───── STUDY MATERIAL ─────

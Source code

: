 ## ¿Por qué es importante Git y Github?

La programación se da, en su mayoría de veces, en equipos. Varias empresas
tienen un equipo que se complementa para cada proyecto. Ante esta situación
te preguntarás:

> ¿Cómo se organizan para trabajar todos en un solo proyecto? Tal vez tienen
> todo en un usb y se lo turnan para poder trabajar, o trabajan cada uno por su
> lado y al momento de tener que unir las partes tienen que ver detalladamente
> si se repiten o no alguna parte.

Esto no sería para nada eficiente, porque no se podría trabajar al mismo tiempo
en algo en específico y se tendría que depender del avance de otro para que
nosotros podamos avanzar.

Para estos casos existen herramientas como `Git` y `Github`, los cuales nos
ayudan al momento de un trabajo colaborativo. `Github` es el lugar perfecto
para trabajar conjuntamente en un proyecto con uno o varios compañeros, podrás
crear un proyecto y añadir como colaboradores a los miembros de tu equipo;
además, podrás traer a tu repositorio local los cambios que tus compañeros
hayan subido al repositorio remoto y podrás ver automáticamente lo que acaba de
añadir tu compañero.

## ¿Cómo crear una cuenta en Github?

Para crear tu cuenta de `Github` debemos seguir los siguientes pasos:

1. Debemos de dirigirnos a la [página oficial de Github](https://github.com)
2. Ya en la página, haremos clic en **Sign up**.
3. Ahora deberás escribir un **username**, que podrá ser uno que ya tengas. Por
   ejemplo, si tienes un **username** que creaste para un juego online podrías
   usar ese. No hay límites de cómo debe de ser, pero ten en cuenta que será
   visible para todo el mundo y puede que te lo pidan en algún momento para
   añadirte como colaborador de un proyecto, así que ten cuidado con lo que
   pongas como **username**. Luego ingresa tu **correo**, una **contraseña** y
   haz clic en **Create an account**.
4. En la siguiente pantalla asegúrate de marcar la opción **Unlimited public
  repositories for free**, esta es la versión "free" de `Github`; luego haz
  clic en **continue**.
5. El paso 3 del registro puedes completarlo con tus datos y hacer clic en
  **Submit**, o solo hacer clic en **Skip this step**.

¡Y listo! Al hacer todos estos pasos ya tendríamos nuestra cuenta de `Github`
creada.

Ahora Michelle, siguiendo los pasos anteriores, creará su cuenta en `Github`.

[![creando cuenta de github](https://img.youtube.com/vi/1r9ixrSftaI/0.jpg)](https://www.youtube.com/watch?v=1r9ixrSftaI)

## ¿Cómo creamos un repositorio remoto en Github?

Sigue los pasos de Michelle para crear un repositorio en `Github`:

─────

* [WHAT IS REQUIRED]: Lines in the listing above that contain the word "Ahora" must be copied; leave out the rest.

* [WRITTEN ANSWER]:
3. Ahora deberás escribir un **username**, que podrá ser uno que ya tengas. Por
Ahora Michelle, siguiendo los pasos anteriores, creará su cuenta en `Github`.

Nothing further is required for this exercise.